■ ACTION ITEM: Once you reach the end of the data, transcribe all of it exactly.

Content starts

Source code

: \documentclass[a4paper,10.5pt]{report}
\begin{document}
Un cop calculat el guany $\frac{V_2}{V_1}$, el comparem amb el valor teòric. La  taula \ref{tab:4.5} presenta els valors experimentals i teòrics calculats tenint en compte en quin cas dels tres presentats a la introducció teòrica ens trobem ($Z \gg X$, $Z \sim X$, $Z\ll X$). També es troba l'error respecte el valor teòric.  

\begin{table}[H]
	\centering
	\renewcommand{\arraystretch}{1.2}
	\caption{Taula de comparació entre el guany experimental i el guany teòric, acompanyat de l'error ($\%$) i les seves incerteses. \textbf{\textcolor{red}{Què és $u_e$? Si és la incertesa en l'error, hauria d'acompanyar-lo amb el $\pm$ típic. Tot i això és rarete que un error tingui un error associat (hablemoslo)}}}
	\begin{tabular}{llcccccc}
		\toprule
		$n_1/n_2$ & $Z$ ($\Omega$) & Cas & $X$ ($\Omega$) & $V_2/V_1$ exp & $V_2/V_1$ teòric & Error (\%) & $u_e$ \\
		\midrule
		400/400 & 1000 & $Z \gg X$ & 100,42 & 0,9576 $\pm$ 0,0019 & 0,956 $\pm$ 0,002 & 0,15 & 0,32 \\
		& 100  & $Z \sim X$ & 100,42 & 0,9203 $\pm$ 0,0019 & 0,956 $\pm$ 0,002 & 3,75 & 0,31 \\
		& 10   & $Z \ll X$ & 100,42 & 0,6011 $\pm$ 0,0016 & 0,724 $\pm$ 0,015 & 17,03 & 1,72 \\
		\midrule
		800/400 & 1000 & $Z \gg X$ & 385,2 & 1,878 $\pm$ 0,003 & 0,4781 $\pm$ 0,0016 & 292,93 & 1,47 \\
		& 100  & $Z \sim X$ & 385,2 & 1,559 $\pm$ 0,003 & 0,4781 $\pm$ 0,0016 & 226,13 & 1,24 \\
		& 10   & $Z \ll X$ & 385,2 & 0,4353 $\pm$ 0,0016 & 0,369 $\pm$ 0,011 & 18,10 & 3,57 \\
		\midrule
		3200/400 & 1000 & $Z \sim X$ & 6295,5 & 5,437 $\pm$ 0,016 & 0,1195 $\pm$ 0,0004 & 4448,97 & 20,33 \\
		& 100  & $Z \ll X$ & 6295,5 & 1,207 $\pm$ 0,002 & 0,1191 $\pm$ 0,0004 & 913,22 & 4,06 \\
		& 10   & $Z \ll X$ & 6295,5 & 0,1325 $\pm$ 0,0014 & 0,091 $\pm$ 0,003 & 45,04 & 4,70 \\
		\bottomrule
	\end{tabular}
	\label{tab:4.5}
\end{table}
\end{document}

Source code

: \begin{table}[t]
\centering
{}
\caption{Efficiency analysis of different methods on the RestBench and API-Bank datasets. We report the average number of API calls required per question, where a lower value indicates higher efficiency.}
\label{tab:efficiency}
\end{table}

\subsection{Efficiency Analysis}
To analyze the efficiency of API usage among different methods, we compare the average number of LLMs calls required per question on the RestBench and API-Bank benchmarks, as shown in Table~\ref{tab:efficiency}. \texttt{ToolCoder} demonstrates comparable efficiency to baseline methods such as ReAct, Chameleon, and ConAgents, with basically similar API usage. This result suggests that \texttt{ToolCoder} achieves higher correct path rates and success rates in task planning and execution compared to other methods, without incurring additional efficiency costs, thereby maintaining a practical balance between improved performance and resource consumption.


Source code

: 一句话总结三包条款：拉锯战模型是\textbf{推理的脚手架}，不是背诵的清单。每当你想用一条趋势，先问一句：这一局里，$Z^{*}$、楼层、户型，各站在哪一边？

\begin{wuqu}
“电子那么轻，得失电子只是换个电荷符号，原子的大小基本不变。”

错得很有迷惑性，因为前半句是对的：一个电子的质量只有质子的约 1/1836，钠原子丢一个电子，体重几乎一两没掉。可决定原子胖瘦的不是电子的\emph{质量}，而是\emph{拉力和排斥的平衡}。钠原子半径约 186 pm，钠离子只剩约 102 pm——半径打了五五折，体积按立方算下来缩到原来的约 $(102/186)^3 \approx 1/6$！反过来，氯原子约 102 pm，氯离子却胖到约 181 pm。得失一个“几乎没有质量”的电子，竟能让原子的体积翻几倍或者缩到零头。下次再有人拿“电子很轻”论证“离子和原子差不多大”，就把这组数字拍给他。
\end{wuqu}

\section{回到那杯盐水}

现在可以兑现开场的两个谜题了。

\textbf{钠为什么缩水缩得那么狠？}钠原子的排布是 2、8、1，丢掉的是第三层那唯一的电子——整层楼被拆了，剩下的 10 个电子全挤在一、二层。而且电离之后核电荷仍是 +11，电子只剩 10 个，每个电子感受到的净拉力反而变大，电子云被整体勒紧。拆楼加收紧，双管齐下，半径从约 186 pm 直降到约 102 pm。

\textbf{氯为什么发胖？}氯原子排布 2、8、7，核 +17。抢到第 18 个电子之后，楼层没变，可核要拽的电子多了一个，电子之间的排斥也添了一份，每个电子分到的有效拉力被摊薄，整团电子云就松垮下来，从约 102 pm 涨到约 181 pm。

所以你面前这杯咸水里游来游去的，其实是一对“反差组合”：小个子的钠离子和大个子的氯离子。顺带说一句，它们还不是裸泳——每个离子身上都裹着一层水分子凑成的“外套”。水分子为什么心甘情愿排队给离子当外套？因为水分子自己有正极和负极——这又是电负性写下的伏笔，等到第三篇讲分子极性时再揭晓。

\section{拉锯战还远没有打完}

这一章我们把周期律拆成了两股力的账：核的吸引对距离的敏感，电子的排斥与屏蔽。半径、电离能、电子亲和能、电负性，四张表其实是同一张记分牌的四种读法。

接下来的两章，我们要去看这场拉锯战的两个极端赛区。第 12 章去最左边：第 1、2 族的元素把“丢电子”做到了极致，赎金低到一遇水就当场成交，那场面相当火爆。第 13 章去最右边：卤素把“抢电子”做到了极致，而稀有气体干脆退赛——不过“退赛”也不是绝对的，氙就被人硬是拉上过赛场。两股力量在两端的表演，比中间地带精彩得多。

Content ends

■ EXERCISE RESPONSE:
Source code

: \documentclass[a4paper,10.5pt]{report}
\begin{document}
Un cop calculat el guany $\frac{V_2}{V_1}$, el comparem amb el valor teòric. La  taula \ref{tab:4.5} presenta els valors experimentals i teòrics calculats tenint en compte en quin cas dels tres presentats a la introducció teòrica ens trobem ($Z \gg X$, $Z \sim X$, $Z\ll X$). També es troba l'error respecte el valor teòric.  

\begin{table}[H]
	\centering
	\renewcommand{\arraystretch}{1.2}
	\caption{Taula de comparació entre el guany experimental i el guany teòric, acompanyat de l'error ($\%$) i les seves incerteses. \textbf{\textcolor{red}{Què és $u_e$? Si és la incertesa en l'error, hauria d'acompanyar-lo amb el $\pm$ típic. Tot i això és rarete que un error tingui un error associat (hablemoslo)}}}
	\begin{tabular}{llcccccc}
		\toprule
		$n_1/n_2$ & $Z$ ($\Omega$) & Cas & $X$ ($\Omega$) & $V_2/V_1$ exp & $V_2/V_1$ teòric & Error (\%) & $u_e$ \\
		\midrule
		400/400 & 1000 & $Z \gg X$ & 100,42 & 0,9576 $\pm$ 0,0019 & 0,956 $\pm$ 0,002 & 0,15 & 0,32 \\
		& 100  & $Z \sim X$ & 100,42 & 0,9203 $\pm$ 0,0019 & 0,956 $\pm$ 0,002 & 3,75 & 0,31 \\
		& 10   & $Z \ll X$ & 100,42 & 0,6011 $\pm$ 0,0016 & 0,724 $\pm$ 0,015 & 17,03 & 1,72 \\
		\midrule
		800/400 & 1000 & $Z \gg X$ & 385,2 & 1,878 $\pm$ 0,003 & 0,4781 $\pm$ 0,0016 & 292,93 & 1,47 \\
		& 100  & $Z \sim X$ & 385,2 & 1,559 $\pm$ 0,003 & 0,4781 $\pm$ 0,0016 & 226,13 & 1,24 \\
		& 10   & $Z \ll X$ & 385,2 & 0,4353 $\pm$ 0,0016 & 0,369 $\pm$ 0,011 & 18,10 & 3,57 \\
		\midrule
		3200/400 & 1000 & $Z \sim X$ & 6295,5 & 5,437 $\pm$ 0,016 & 0,1195 $\pm$ 0,0004 & 4448,97 & 20,33 \\
		& 100  & $Z \ll X$ & 6295,5 & 1,207 $\pm$ 0,002 & 0,1191 $\pm$ 0,0004 & 913,22 & 4,06 \\
		& 10   & $Z \ll X$ & 6295,5 & 0,1325 $\pm$ 0,0014 & 0,091 $\pm$ 0,003 & 45,04 & 4,70 \\
		\bottomrule
	\end{tabular}
	\label{tab:4.5}
\end{table}
\end{document}

Source code

: \begin{table}[t]
\centering
{}
\caption{Efficiency analysis of different methods on the RestBench and API-Bank datasets. We report the average number of API calls required per question, where a lower value indicates higher efficiency.}
\label{tab:efficiency}
\end{table}

\subsection{Efficiency Analysis}
To analyze the efficiency of API usage among different methods, we compare the average number of LLMs calls required per question on the RestBench and API-Bank benchmarks, as shown in Table~\ref{tab:efficiency}. \texttt{ToolCoder} demonstrates comparable efficiency to baseline methods such as ReAct, Chameleon, and ConAgents, with basically similar API usage. This result suggests that \texttt{ToolCoder} achieves higher correct path rates and success rates in task planning and execution compared to other methods, without incurring additional efficiency costs, thereby maintaining a practical balance between improved performance and resource consumption.


Source code

: 一句话总结三包条款：拉锯战模型是\textbf{推理的脚手架}，不是背诵的清单。每当你想用一条趋势，先问一句：这一局里，$Z^{*}$、楼层、户型，各站在哪一边？

\begin{wuqu}
“电子那么轻，得失电子只是换个电荷符号，原子的大小基本不变。”

错得很有迷惑性，因为前半句是对的：一个电子的质量只有质子的约 1/1836，钠原子丢一个电子，体重几乎一两没掉。可决定原子胖瘦的不是电子的\emph{质量}，而是\emph{拉力和排斥的平衡}。钠原子半径约 186 pm，钠离子只剩约 102 pm——半径打了五五折，体积按立方算下来缩到原来的约 $(102/186)^3 \approx 1/6$！反过来，氯原子约 102 pm，氯离子却胖到约 181 pm。得失一个“几乎没有质量”的电子，竟能让原子的体积翻几倍或者缩到零头。下次再有人拿“电子很轻”论证“离子和原子差不多大”，就把这组数字拍给他。
\end{wuqu}

\section{回到那杯盐水}

现在可以兑现开场的两个谜题了。

\textbf{钠为什么缩水缩得那么狠？}钠原子的排布是 2、8、1，丢掉的是第三层那唯一的电子——整层楼被拆了，剩下的 10 个电子全挤在一、二层。而且电离之后核电荷仍是 +11，电子只剩 10 个，每个电子感受到的净拉力反而变大，电子云被整体勒紧。拆楼加收紧，双管齐下，半径从约 186 pm 直降到约 102 pm。

\textbf{氯为什么发胖？}氯原子排布 2、8、7，核 +17。抢到第 18 个电子之后，楼层没变，可核要拽的电子多了一个，电子之间的排斥也添了一份，每个电子分到的有效拉力被摊薄，整团电子云就松垮下来，从约 102 pm 涨到约 181 pm。

所以你面前这杯咸水里游来游去的，其实是一对“反差组合”：小个子的钠离子和大个子的氯离子。顺带说一句，它们还不是裸泳——每个离子身上都裹着一层水分子凑成的“外套”。水分子为什么心甘情愿排队给离子当外套？因为水分子自己有正极和负极——这又是电负性写下的伏笔，等到第三篇讲分子极性时再揭晓。

\section{拉锯战还远没有打完}

这一章我们把周期律拆成了两股力的账：核的吸引对距离的敏感，电子的排斥与屏蔽。半径、电离能、电子亲和能、电负性，四张表其实是同一张记分牌的四种读法。

接下来的两章，我们要去看这场拉锯战的两个极端赛区。第 12 章去最左边：第 1、2 族的元素把“丢电子”做到了极致，赎金低到一遇水就当场成交，那场面相当火爆。第 13 章去最右边：卤素把“抢电子”做到了极致，而稀有气体干脆退赛——不过“退赛”也不是绝对的，氙就被人硬是拉上过赛场。两股力量在两端的表演，比中间地带精彩得多。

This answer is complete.